Best Season to Visit
I recommend visiting this charming little hike often, as every season offers a new experience. It’s truly accessible year-round! If it’s been raining hard for a few days, you will encounter a few spots of soggy ground, but nothing more. No need for special footwear. In the winter, enjoy the fullness of the green sword ferns and mossy branches of the evergreen trees. Even on my recent visit in January with light rain, the tree canopy kept me from needing any rain gear. In spring, enjoy wildflowers and budding trees – in fact, two flowering dogwoods overhang the junction between the parking lot trail and Squires Lake Loop – simply gorgeous! Summer brings warm days and boating or swimming. No motorized watercraft are allowed, preserving the peaceful serenity of the area. Even on a hot summer day, there are plenty of shady spots, so it’s never too hot to go hiking! And ah… Autumn. Enjoy nature’s palette of changing leaves and the sweet smell of detritus filling the air. Each season offers something wonderful, I can’t choose a favorite!
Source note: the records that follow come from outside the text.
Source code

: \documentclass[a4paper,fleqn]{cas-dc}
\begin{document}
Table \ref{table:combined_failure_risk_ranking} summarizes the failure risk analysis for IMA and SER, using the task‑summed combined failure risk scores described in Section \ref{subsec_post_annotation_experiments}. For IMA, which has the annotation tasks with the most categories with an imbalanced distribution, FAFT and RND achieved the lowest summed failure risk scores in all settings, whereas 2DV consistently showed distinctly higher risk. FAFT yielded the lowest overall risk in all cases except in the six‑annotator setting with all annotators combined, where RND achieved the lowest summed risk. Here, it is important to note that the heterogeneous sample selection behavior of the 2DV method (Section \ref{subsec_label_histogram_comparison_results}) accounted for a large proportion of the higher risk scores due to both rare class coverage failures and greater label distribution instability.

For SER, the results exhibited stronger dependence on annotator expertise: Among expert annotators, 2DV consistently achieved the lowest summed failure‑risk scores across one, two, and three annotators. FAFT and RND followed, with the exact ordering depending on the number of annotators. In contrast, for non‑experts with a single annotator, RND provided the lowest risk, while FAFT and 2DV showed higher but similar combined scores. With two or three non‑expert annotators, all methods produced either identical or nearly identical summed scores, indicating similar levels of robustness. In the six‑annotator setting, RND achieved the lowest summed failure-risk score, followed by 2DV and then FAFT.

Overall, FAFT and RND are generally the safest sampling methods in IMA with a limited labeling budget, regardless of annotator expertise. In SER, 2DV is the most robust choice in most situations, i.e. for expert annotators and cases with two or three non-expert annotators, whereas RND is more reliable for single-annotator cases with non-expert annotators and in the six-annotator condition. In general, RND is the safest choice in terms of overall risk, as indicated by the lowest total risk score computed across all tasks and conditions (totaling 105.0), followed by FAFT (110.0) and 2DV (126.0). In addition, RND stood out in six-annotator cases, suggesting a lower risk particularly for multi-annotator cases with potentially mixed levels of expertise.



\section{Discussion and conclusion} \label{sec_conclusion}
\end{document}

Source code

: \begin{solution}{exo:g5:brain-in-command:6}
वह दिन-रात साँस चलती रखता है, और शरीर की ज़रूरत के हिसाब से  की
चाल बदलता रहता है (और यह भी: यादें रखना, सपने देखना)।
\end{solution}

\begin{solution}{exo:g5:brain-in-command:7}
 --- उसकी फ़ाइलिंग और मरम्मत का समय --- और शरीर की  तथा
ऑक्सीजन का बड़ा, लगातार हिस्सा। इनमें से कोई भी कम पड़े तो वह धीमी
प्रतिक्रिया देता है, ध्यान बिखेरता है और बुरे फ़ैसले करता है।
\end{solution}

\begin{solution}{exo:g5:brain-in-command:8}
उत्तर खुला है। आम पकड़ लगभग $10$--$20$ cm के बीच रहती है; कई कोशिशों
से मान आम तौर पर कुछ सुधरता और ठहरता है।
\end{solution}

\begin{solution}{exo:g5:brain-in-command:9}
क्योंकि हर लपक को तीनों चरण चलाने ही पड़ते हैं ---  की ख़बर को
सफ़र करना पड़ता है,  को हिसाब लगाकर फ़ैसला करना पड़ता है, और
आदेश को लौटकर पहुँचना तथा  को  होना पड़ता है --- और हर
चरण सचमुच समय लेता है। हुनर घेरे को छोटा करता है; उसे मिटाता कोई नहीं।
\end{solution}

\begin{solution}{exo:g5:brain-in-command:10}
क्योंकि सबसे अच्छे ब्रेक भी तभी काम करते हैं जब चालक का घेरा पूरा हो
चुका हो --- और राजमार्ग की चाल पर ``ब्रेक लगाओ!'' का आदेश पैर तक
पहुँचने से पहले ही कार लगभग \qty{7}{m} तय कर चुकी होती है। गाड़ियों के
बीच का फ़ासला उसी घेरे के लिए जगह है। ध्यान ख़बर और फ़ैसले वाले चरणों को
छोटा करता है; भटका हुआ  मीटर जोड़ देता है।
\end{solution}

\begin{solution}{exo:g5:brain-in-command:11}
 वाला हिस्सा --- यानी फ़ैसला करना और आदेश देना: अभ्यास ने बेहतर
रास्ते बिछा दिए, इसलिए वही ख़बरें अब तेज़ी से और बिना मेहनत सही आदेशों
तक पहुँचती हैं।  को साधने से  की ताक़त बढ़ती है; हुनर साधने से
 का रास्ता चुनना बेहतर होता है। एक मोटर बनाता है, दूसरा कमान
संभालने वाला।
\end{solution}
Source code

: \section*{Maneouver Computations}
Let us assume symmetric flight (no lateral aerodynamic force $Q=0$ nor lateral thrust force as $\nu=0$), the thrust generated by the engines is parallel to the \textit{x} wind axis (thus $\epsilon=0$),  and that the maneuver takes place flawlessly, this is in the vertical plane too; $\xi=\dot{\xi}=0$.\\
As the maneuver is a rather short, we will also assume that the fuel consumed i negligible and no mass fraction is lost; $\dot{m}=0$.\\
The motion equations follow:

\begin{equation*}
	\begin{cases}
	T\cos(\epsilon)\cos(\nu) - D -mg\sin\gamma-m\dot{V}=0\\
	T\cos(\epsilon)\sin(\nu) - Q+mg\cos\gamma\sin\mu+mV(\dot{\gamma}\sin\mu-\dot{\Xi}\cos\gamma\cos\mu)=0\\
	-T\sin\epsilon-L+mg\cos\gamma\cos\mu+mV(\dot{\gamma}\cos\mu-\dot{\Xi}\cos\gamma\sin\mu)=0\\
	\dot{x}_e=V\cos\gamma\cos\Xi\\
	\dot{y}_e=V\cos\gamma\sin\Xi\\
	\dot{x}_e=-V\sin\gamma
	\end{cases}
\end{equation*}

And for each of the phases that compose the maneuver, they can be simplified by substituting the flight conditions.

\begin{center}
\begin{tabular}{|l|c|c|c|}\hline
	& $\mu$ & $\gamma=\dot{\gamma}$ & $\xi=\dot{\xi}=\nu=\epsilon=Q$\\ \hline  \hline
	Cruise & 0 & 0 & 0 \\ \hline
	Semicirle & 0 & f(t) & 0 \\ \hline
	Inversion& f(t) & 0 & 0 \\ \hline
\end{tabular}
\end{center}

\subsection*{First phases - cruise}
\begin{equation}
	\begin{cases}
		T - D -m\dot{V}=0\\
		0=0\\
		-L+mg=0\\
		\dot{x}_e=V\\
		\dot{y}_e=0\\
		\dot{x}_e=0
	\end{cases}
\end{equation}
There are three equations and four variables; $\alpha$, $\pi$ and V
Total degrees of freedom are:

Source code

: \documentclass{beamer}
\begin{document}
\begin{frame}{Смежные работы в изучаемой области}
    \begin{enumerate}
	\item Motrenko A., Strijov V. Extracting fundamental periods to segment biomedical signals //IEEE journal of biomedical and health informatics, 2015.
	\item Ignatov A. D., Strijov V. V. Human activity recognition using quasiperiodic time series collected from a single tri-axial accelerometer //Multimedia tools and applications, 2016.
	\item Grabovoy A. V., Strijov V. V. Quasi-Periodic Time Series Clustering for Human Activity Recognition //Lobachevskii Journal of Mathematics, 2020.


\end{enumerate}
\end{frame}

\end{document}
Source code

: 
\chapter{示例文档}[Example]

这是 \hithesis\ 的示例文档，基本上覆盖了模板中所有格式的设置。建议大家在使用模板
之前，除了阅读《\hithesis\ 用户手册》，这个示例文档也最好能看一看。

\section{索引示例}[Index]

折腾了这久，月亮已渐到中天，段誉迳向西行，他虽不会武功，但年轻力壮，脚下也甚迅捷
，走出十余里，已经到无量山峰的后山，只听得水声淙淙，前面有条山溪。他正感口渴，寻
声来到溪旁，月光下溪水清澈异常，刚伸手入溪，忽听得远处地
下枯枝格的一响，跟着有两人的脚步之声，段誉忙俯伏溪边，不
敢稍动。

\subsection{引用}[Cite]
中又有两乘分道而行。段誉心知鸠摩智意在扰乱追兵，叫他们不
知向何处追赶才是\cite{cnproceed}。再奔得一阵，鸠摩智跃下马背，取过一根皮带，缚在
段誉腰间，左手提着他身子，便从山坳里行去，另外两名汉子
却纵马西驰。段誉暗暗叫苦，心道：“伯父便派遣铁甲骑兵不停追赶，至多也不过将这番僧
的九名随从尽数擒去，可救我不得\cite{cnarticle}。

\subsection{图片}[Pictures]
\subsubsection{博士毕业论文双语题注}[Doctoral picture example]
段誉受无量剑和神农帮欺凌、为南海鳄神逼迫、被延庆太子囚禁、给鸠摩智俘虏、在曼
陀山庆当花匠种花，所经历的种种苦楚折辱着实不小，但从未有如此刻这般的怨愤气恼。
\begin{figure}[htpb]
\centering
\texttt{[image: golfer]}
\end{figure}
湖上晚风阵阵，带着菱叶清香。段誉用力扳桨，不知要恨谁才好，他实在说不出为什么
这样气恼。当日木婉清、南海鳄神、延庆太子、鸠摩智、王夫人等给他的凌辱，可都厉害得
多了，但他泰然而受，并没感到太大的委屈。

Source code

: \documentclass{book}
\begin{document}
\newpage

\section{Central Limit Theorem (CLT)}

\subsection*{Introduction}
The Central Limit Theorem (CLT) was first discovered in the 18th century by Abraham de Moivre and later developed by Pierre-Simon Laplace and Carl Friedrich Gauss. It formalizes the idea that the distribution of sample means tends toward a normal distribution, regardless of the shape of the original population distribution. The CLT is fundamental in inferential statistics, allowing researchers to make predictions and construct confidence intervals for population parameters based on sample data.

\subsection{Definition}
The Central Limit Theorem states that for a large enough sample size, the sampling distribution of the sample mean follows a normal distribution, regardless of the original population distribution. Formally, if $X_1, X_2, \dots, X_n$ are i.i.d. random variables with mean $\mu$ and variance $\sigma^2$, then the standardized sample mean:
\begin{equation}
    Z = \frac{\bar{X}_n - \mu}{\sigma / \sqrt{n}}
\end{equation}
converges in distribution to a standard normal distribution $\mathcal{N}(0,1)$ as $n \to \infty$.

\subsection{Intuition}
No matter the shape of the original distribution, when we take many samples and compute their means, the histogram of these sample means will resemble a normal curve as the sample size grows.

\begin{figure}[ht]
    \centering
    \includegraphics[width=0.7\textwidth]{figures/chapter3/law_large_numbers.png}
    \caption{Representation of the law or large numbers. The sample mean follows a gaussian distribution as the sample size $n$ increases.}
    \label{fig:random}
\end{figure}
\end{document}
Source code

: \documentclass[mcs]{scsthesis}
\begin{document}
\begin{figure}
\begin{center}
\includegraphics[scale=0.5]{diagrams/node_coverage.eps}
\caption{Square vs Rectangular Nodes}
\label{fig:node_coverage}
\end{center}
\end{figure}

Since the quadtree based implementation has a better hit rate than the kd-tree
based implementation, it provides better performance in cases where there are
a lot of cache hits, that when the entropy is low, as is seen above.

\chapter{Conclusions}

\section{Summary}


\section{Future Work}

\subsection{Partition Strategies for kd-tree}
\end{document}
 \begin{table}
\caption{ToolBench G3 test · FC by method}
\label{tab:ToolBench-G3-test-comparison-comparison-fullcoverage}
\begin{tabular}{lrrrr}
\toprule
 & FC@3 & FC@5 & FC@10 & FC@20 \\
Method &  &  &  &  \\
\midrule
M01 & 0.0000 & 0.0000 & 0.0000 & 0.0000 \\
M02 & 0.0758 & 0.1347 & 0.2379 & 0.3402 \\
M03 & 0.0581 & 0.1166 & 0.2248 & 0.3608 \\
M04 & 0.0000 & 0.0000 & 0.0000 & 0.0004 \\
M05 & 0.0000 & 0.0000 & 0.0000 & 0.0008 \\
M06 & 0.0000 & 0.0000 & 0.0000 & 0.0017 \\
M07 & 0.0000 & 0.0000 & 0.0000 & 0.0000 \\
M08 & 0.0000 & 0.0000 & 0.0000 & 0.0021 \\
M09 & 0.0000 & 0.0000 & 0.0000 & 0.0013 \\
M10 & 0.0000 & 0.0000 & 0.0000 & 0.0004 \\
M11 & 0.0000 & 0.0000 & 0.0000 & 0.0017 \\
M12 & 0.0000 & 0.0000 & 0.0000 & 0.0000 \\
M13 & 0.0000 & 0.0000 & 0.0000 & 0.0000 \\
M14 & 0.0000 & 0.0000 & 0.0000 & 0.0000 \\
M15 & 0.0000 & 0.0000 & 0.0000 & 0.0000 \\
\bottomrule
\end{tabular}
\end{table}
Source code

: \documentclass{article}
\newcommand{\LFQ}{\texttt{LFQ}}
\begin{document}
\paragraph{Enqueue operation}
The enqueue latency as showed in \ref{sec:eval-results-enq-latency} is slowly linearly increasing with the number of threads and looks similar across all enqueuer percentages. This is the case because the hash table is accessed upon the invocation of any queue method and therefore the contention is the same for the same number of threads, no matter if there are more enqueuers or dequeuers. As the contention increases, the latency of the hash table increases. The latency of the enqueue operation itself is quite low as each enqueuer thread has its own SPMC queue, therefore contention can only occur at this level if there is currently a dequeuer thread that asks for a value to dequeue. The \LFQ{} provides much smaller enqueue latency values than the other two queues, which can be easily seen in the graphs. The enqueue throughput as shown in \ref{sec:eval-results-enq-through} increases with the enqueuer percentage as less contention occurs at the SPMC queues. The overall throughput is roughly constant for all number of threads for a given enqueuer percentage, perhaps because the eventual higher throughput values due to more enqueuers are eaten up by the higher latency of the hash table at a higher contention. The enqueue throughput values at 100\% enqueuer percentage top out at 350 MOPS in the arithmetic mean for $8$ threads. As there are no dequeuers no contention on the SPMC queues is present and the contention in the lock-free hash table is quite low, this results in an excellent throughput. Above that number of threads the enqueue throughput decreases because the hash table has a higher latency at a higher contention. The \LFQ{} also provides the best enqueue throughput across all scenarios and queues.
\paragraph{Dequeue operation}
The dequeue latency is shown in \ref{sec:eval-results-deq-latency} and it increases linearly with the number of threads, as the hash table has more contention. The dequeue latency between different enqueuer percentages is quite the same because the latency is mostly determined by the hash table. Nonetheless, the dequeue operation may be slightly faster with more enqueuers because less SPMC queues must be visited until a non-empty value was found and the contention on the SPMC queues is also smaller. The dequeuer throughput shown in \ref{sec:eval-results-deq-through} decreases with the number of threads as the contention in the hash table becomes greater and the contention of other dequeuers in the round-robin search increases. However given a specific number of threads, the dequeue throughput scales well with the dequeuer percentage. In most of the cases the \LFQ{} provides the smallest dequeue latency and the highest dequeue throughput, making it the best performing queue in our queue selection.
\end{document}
On the way up from the parking lot – or for a final excursion on the way back down – look for a partially-overgrown side trail. This unmarked trail leads to a small waterfall that cascades out of the northwest end of Squires Lake. While it’s an unofficial trail, it is not obstructed, so if you find yourself climbing over logs, you’re going the wrong way! The trail takes off from the end of the third turn (counting up from the parking lot). If you’re on the right path, in only about 100 yards, you’ll be rewarded with views of a pretty little waterfall. There is a drop off down to the waterfall/creek below, so keep ahold of rambunctious kiddos and pups!
Safety note: while I’ve never personally encountered a cougar or bear on the Squires Lake trail area, there have been reports of both in the Chuckanut Mountains and surrounding areas. Be aware of safety recommendations before any hike and plan accordingly. Remember to recreate responsibly!